¡Qué montón de cosas en nuestra sociedad son un culto a la carne, al físico, a lo sexual, al cuerpo que cada uno tiene o no tiene! Basta con ver redes sociales, encender la televisión o caminar por la calle para toparnos con cuerpos perfectos, músculos definidos, sonrisas blanqueadas y filtros que hacen que hasta el cansancio parezca bonito.

¿En qué momento nos pusimos de acuerdo para valorar lo banal, lo que se destruye, lo que inevitablemente se acaba? Ah, cierto, nunca fue un acuerdo consciente. Fueron, son y seguirán siendo nuestras hormonas. Estamos cableados para la reproducción. Algunos más que otros y otros con mucho más trauma que otros. Pero la verdad es que somos carne y carne queremos. Hagamos las paces con eso.

Lo que no podemos es permitir que eso sea la manivela que conduce nuestra vida. Es una esencia primitiva, sí, pero se puede domar. Que la primera motivación al despertar no sea tener cuadritos en el abdomen, recibir likes en una foto o desear que alguien nos valide porque hoy nos vemos “deliciosos”.

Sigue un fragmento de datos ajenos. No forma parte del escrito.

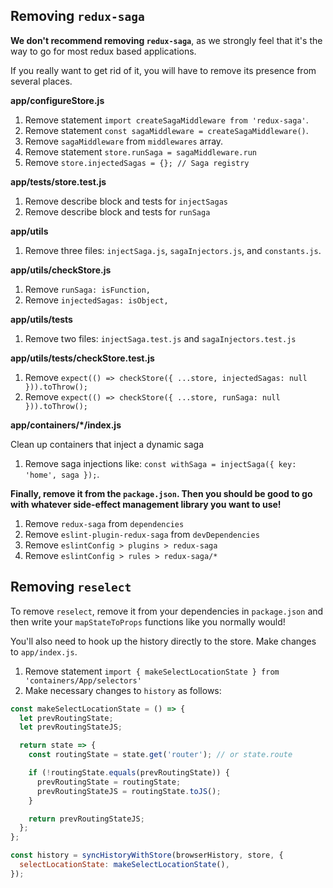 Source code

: ## Removing `redux-saga`

**We don't recommend removing `redux-saga`**, as we strongly feel that it's the
way to go for most redux based applications.

If you really want to get rid of it, you will have to remove its presence from several places.

**app/configureStore.js**

1.  Remove statement `import createSagaMiddleware from 'redux-saga'`.
2.  Remove statement `const sagaMiddleware = createSagaMiddleware()`.
3.  Remove `sagaMiddleware` from `middlewares` array.
4.  Remove statement `store.runSaga = sagaMiddleware.run`
5.  Remove `store.injectedSagas = {}; // Saga registry`

**app/tests/store.test.js**

1.  Remove describe block and tests for `injectSagas`
2.  Remove describe block and tests for `runSaga`

**app/utils**

1.  Remove three files: `injectSaga.js`, `sagaInjectors.js`, and `constants.js`.

**app/utils/checkStore.js**

1.  Remove `runSaga: isFunction,`
2.  Remove `injectedSagas: isObject,`

**app/utils/tests**

1.  Remove two files: `injectSaga.test.js` and `sagaInjectors.test.js`

**app/utils/tests/checkStore.test.js**

1.  Remove `expect(() => checkStore({ ...store, injectedSagas: null })).toThrow();`
2.  Remove `expect(() => checkStore({ ...store, runSaga: null })).toThrow();`

**app/containers/\*/index.js**

Clean up containers that inject a dynamic saga

1.  Remove saga injections like: `const withSaga = injectSaga({ key: 'home', saga });`.

**Finally, remove it from the `package.json`. Then you should be good to go with whatever
side-effect management library you want to use!**

1.  Remove `redux-saga` from `dependencies`
2.  Remove `eslint-plugin-redux-saga` from `devDependencies`
3.  Remove `eslintConfig > plugins > redux-saga`
4.  Remove `eslintConfig > rules > redux-saga/*`

## Removing `reselect`

To remove `reselect`, remove it from your dependencies in `package.json` and then write
your `mapStateToProps` functions like you normally would!

You'll also need to hook up the history directly to the store. Make changes to `app/index.js`.

1.  Remove statement `import { makeSelectLocationState } from 'containers/App/selectors'`
2.  Make necessary changes to `history` as follows:

```js
const makeSelectLocationState = () => {
  let prevRoutingState;
  let prevRoutingStateJS;

  return state => {
    const routingState = state.get('router'); // or state.route

    if (!routingState.equals(prevRoutingState)) {
      prevRoutingState = routingState;
      prevRoutingStateJS = routingState.toJS();
    }

    return prevRoutingStateJS;
  };
};

const history = syncHistoryWithStore(browserHistory, store, {
  selectLocationState: makeSelectLocationState(),
});
```
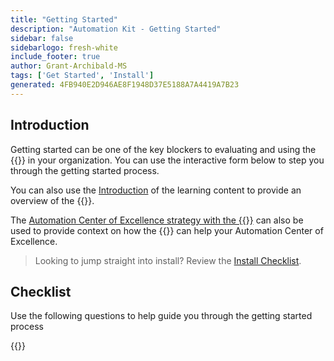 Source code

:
 ```yaml
---
title: "Getting Started"
description: "Automation Kit - Getting Started"
sidebar: false
sidebarlogo: fresh-white
include_footer: true
author: Grant-Archibald-MS
tags: ['Get Started', 'Install']
generated: 4FB940E2D946AE8F1948D37E5188A7A4419A7B23
---
```


## Introduction

Getting started can be one of the key blockers to evaluating and using the {{<product-name>}} in your organization. You can use the interactive form below to step you through the getting started process.

You can also use the [Introduction](https://learn.microsoft.com/power-automate/guidance/automation-kit/overview/introduction) of the learning content to provide an overview of the {{<product-name>}}.

The [Automation Center of Excellence strategy with the {{<product-name>}}](https://learn.microsoft.com/power-automate/guidance/automation-kit/overview/automation-coe-strategy) can also be used to provide context on how the {{<product-name>}} can help your Automation Center of Excellence.

> Looking to jump straight into install? Review the [Install Checklist](/en-gb/get-started/install-checklist).

## Checklist

Use the following questions to help guide you through the getting started process

{{<questions name="/content/en-gb/checklist.json" completed="Thank you for your getting started feedback" showNavigationButtons="false" locale="en-gb">}}
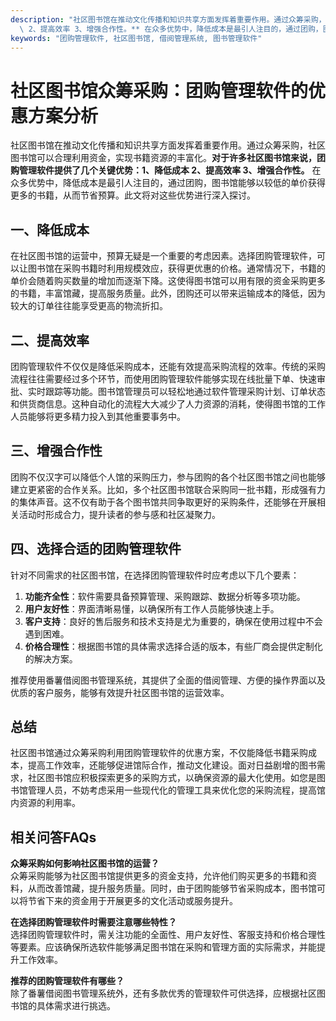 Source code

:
 ```yaml
---
description: "社区图书馆在推动文化传播和知识共享方面发挥着重要作用。通过众筹采购，社区图书馆可以合理利用资金，实现书籍资源的丰富化。**对于许多社区图书馆来说，团购管理软件提供了几个关键优势：1、降低成本\
  \ 2、提高效率 3、增强合作性。** 在众多优势中，降低成本是最引人注目的，通过团购，图书馆能够以较低的单价获得更多的书籍，从而节省预算。此文将对这些优势进行深入探讨。"
keywords: "团购管理软件, 社区图书馆, 借阅管理系统, 图书管理软件"
---
```

# 社区图书馆众筹采购：团购管理软件的优惠方案分析

社区图书馆在推动文化传播和知识共享方面发挥着重要作用。通过众筹采购，社区图书馆可以合理利用资金，实现书籍资源的丰富化。**对于许多社区图书馆来说，团购管理软件提供了几个关键优势：1、降低成本 2、提高效率 3、增强合作性。** 在众多优势中，降低成本是最引人注目的，通过团购，图书馆能够以较低的单价获得更多的书籍，从而节省预算。此文将对这些优势进行深入探讨。

## 一、降低成本

在社区图书馆的运营中，预算无疑是一个重要的考虑因素。选择团购管理软件，可以让图书馆在采购书籍时利用规模效应，获得更优惠的价格。通常情况下，书籍的单价会随着购买数量的增加而逐渐下降。这使得图书馆可以用有限的资金采购更多的书籍，丰富馆藏，提高服务质量。此外，团购还可以带来运输成本的降低，因为较大的订单往往能享受更高的物流折扣。

## 二、提高效率

团购管理软件不仅仅是降低采购成本，还能有效提高采购流程的效率。传统的采购流程往往需要经过多个环节，而使用团购管理软件能够实现在线批量下单、快速审批、实时跟踪等功能。图书馆管理员可以轻松地通过软件管理采购计划、订单状态和供货商信息。这种自动化的流程大大减少了人力资源的消耗，使得图书馆的工作人员能够将更多精力投入到其他重要事务中。

## 三、增强合作性

团购不仅汉字可以降低个人馆的采购压力，参与团购的各个社区图书馆之间也能够建立更紧密的合作关系。比如，多个社区图书馆联合采购同一批书籍，形成强有力的集体声音。这不仅有助于各个图书馆共同争取更好的采购条件，还能够在开展相关活动时形成合力，提升读者的参与感和社区凝聚力。

## 四、选择合适的团购管理软件

针对不同需求的社区图书馆，在选择团购管理软件时应考虑以下几个要素：

1. **功能齐全性**：软件需要具备预算管理、采购跟踪、数据分析等多项功能。
2. **用户友好性**：界面清晰易懂，以确保所有工作人员能够快速上手。
3. **客户支持**：良好的售后服务和技术支持是尤为重要的，确保在使用过程中不会遇到困难。
4. **价格合理性**：根据图书馆的具体需求选择合适的版本，有些厂商会提供定制化的解决方案。

推荐使用番薯借阅图书管理系统，其提供了全面的借阅管理、方便的操作界面以及优质的客户服务，能够有效提升社区图书馆的运营效率。

## 总结

社区图书馆通过众筹采购利用团购管理软件的优惠方案，不仅能降低书籍采购成本，提高工作效率，还能够促进馆际合作，推动文化建设。面对日益剧增的图书需求，社区图书馆应积极探索更多的采购方式，以确保资源的最大化使用。如您是图书馆管理人员，不妨考虑采用一些现代化的管理工具来优化您的采购流程，提高馆内资源的利用率。

## 相关问答FAQs

**众筹采购如何影响社区图书馆的运营？**  
众筹采购能够为社区图书馆提供更多的资金支持，允许他们购买更多的书籍和资料，从而改善馆藏，提升服务质量。同时，由于团购能够节省采购成本，图书馆可以将节省下来的资金用于开展更多的文化活动或服务提升。

**在选择团购管理软件时需要注意哪些特性？**  
选择团购管理软件时，需关注功能的全面性、用户友好性、客服支持和价格合理性等要素。应该确保所选软件能够满足图书馆在采购和管理方面的实际需求，并能提升工作效率。

**推荐的团购管理软件有哪些？**  
除了番薯借阅图书管理系统外，还有多款优秀的管理软件可供选择，应根据社区图书馆的具体需求进行挑选。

No me malinterpreten. A mí también me rompieron el corazón y lo primero que hice fue entrenar glúteos como si fuese atleta olímpica. Y lo disfruté, me tomé fotos sintiéndome diosa, celebrando cada mirada aprobatoria, cada aplauso silencioso del algoritmo. Puro culto a la carne, pura validación instantánea, dopamina en su máxima expresión.

El problema no está en disfrutar el cuerpo ni en querer mostrarlo. El problema es convertirlo en una moneda de cambio emocional. Porque cuando la carne es lo único que creemos tener para ofrecer, nos volvemos esclavos de un mercado muy cruel, el de las apariencias.

Voy con unas verdades incómodas pero necesarias:

  • Desde que nacemos, estamos envejeciendo.
  • El cuerpo se daña, se arruga, se desgasta, se atrofia, se pierde, se pudre.

Y sin embargo, qué lindo(a) es alguien lindo(a). Dios sabe que a todos alguien guapo(a) nos encanta. Que hay personas cuya sola presencia hace que se nos caiga la quijada y que los pensamientos se vuelvan todo menos santos. No se niega, lo estético seduce, arrastra, fascina y trastorna.

Pero lo lindo, lo realmente lindo, es que lo que hay debajo de esa carne, —la perfecta o la imperfecta—, el corazón y el alma, las historias, las risas, las heridas, los talentos, las contradicciones, el universo entero que somos en el fondo y va más allá de cómo nos vemos. Ahí es donde deberíamos entrenar la mirada, para ver y sentir más allá de los sentidos.

Porque lo encarnado, lo que total y completamente somos —y lo que seremos aun cuando todo se pudra—, lo que somos más allá de lo físico, eso es lo que queda, lo que vale y lo que importa.